Strong growth in factory output in Germany, Europe's largest economy, and in Britain, the euro zone's biggest trade partner, in June extended a run of recent upbeat data which points to an early end to the currency bloc's 18-month recession.

"It's all about how quickly we exit this recession. The market is pricing in that it is going to be Q3," said Alistair Cotton, senior FX analyst at Currencies Direct.

The data put European shares on course for a seventh straight day of gains as they rose 0.25 percent, while the UK's FTSE 100 index was flat, erasing early losses.

U.S. stock futures signalled a mixed start on Wall Street where share prices are hovering just below record highs as investors await clues on the Federal Reserve's next policy move.

In the currency markets both the British pound and the euro reversed early weakness to gain on the dollar, with sterling adding 0.15 percent to $1.5378 and the single currency edging up 0.2 percent to $1.3290.

Germany said industrial orders at its factories surged by a surprisingly strong 3.8 percent in June, their largest rise since October as contracts for big-ticket items jumped and euro zone demand rebounded.
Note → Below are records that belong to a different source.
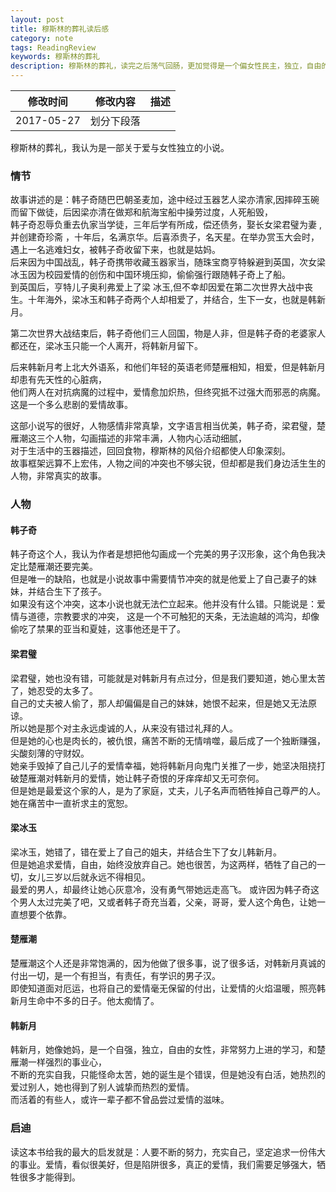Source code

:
 ```yaml
---
layout: post
title: 穆斯林的葬礼读后感
category: note
tags: ReadingReview
keywords: 穆斯林的葬礼
description: 穆斯林的葬礼，读完之后荡气回肠，更加觉得是一个偏女性民主，独立，自由的书。
---
```

	  
| 修改时间 |    修改内容        | 描述  |
| ------------- |:-------------:| -----:|
| 2017-05-27     | 划分下段落| |

穆斯林的葬礼，我认为是一部关于爱与女性独立的小说。

### 情节 

故事讲述的是：韩子奇随巴巴朝圣麦加，途中经过玉器艺人梁亦清家,因摔碎玉碗而留下做徒，后因梁亦清在做郑和航海宝船中操劳过度，人死船毁，<br>
韩子奇忍辱负重去仇家当学徒，三年后学有所成，偿还债务，娶长女梁君璧为妻 ,<br>
并创建奇珍斋 ，十年后，名满京华。后喜添贵子，名天星。在举办赏玉大会时，遇上一名逃难妇女，被韩子奇收留下来，也就是姑妈。<br>
后来因为中国战乱，韩子奇携带收藏玉器家当，随珠宝商亨特躲避到英国，次女梁冰玉因为校园爱情的创伤和中国环境压抑，偷偷强行跟随韩子奇上了船。<br>
到英国后，亨特儿子奥利弗爱上了梁 冰玉,但不幸却因爱在第二次世界大战中丧生。十年海外，梁冰玉和韩子奇两个人却相爱了，并结合，生下一女，也就是韩新月。

第二次世界大战结束后，韩子奇他们三人回国，物是人非，但是韩子奇的老婆家人都还在，梁冰玉只能一个人离开，将韩新月留下。<br>

后来韩新月考上北大外语系，和他们年轻的英语老师楚雁相知，相爱，但是韩新月却患有先天性的心脏病，<br>
他们两人在对抗病魔的过程中，爱情愈加炽热，但终究抵不过强大而邪恶的病魔。<br>
这是一个多么悲剧的爱情故事。<br>

这部小说写的很好，人物感情非常真挚，文字语言相当优美，韩子奇，梁君璧，楚雁潮这三个人物，勾画描述的非常丰满，人物内心活动细腻，<br>
对于生活中的玉器描述，回回食物，穆斯林的风俗介绍都使人印象深刻。<br>
故事框架远算不上宏伟，人物之间的冲突也不够尖锐，但却都是我们身边活生生的人物，非常真实的故事。<br>

### 人物 

#### 韩子奇
韩子奇这个人，我认为作者是想把他勾画成一个完美的男子汉形象，这个角色我决定比楚雁潮还要完美。<br>
但是唯一的缺陷，也就是小说故事中需要情节冲突的就是他爱上了自己妻子的妹妹，并结合生下了孩子。<br>
如果没有这个冲突，这本小说也就无法伫立起来。他并没有什么错。只能说是：爱情与道德，宗教要求的冲突，
这是一个不可触犯的天条，无法逾越的鸿沟，却像偷吃了禁果的亚当和夏娃，这事他还是干了。<br>

#### 梁君璧
梁君璧，她也没有错，可能就是对韩新月有点过分，但是我们要知道，她心里太苦了，她忍受的太多了。<br>
自己的丈夫被人偷了，那人却偏偏是自己的妹妹，她恨不起来，但是她又无法原谅。<br>
所以她是那个对主永远虔诚的人，从来没有错过礼拜的人。<br>
但是她的心也是肉长的，被仇恨，痛苦不断的无情啃噬，最后成了一个独断赚强，尖酸刻薄的守财奴。<br>
她亲手毁掉了自己儿子的爱情幸福，她将韩新月向鬼门关推了一步，她坚决阻挠打破楚雁潮对韩新月的爱情，她让韩子奇恨的牙痒痒却又无可奈何。<br>
但是她是最爱这个家的人，是为了家庭，丈夫，儿子名声而牺牲掉自己尊严的人。她在痛苦中一直祈求主的宽恕。<br>


#### 梁冰玉
梁冰玉，她错了，错在爱上了自己的姐夫，并结合生下了女儿韩新月。<br>
但是她追求爱情，自由，始终没放弃自己。她也很苦，为这两样，牺牲了自己的一切，女儿三岁以后就永远不得相见。<br>
最爱的男人，却最终让她心灰意冷，没有勇气带她远走高飞。
或许因为韩子奇这个男人太过完美了吧，又或者韩子奇充当着，父亲，哥哥，爱人这个角色，让她一直想要个依靠。<br>

#### 楚雁潮
楚雁潮这个人还是非常饱满的，因为他做了很多事，说了很多话，对韩新月真诚的付出一切，是一个有担当，有责任，有学识的男子汉。<br>
即使知道面对厄运，也将自己的爱情毫无保留的付出，让爱情的火焰温暖，照亮韩新月生命中不多的日子。他太痴情了。<br>

#### 韩新月
韩新月，她像她妈，是一个自强，独立，自由的女性，非常努力上进的学习，和楚雁潮一样强烈的事业心，<br>
不断的充实自我，只能怪命太苦，她的诞生是个错误，但是她没有白活，她热烈的爱过别人，她也得到了别人诚挚而热烈的爱情。<br>
而活着的有些人，或许一辈子都不曾品尝过爱情的滋味。

### 启迪 

读这本书给我的最大的启发就是：人要不断的努力，充实自己，坚定追求一份伟大的事业。爱情，看似很美好，但是陷阱很多，真正的爱情，我们需要足够强大，牺牲很多才能得到。

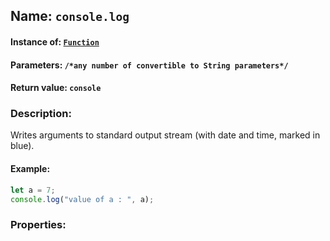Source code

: ## Name: `console.log`

#### Instance of: [`Function`](Function.md)

#### Parameters: `/*any number of convertible to String parameters*/`

#### Return value: `console`

### Description:

Writes arguments to standard output stream
(with date and time, marked in blue).

#### Example:

```js
let a = 7;
console.log("value of a : ", a);
```

### Properties:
Britain's manufacturers reported their biggest annual rise in overall industrial production for over two years, adding to growth already seen in service sector activity, the housing market and in retail sales.

"The broad-based improvement seems to suggest that the current improvement in activity has good foundations and further progress is likely in the coming months," Annalisa Piazza, a senior economist at Newedge Strategy, said.

Italy's economy shrank by less than expected in the second quarter, adding to recent signs its slowdown is bottoming out.

German government bond prices eased after the data sending 10-year Bund yields to 1.7 percent while equivalent Italian bond yields fell 2.5 basis points to 4.25 percent

The better tone in European equities bucked an earlier trend in Asia where MSCI's Asia-Pacific ex-Japan index fell 0.5 percent to hit a two-week low and post the first loss in four days.

However, stocks in Tokyo had ended up 1 percent after a Reuters report that a massive Japanese pension fund for government workers was considering increasing its allocation mix to buy more stocks.

AUSTRALIA CUTS

The main focus of the Asian session was the Reserve Bank of Australia's decision to cut interest rates by 25 basis points, and refrain from any guidance on further policy moves.

The move had been widely expected and some traders were disappointed by the absence of any statement on more rate cuts, leaving the local dollar up some 0.6 percent against the greenback at $0.8982.

"The bounce in the Aussie is unlikely to last," said Neil Mellor, currency strategist at Bank of New York Mellon. The RBA has said it expects a further decline in the currency."

In commodity markets, copper added 1.1 percent to around $7,056 a tonne after a 0.4 percent decline on Monday, while gold fell 1.2 percent, extending a 0.6 percent drop in the previous session to be not far from a two-week low of $1,282.69 hit on Friday.

Brent crude prices recovered to trade above $109 a barrel on rising Middle East tension after the United States told U.S. citizens to leave Yemen immediately. It was on course to snap two days of losses.